Sondage au Cameroun : les réfugiés nigérians veulent rentrer chez eux
Durant l'enquête du HCR menée dans les camps de Minawao au Cameroun, les personnes interrogées ont exprimé leur inquiétude sur les conditions dans leurs villes et villages de retour.
YAOUNDÉ, Cameroun, 13 mai (HCR) - Plus des trois quarts (76 pour cent) des dizaines de milliers de réfugiés nigérians qui se trouvent au nord du Cameroun veulent rentrer chez eux car la situation sécuritaire s’améliore dans les régions du nord-est du Nigéria, annonce une enquête menée par le HCR, l'Agence des Nations Unies pour les réfugiés.

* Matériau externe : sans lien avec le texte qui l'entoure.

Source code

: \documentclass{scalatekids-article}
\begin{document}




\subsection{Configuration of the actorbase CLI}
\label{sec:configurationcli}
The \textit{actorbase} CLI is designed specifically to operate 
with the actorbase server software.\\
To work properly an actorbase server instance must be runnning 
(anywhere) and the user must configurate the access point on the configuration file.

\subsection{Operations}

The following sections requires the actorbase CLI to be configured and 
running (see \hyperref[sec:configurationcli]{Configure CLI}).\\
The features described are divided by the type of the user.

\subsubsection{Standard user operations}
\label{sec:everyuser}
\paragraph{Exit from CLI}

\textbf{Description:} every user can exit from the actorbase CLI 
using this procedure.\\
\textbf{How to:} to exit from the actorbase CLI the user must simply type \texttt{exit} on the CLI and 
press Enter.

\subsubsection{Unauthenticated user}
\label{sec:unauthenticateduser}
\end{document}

Toutefois, selon cette enquête menée en début de mois dans le camp de Minawao au Cameroun, les personnes voulant rentrer demeurent préoccupées par les conditions dans leurs villes et villages d'origine. Alors que 45 pour cent d'entre elles souhaitent rentrer immédiatement, 38 pour cent veulent attendre et voir comment évolue la situation sécuritaire.
Le HCR partage ces préoccupations et souligne que tous les retours doivent être volontaires. Par ailleurs, les personnes ne devraient pas être renvoyées dans des zones d'insécurité et de destruction à grande échelle où leur vie serait plus difficile et menacée. Parallèlement, le HCR exhorte les gouvernements à maintenir leurs portes ouvertes pour le retour des personnes ayant fui le conflit.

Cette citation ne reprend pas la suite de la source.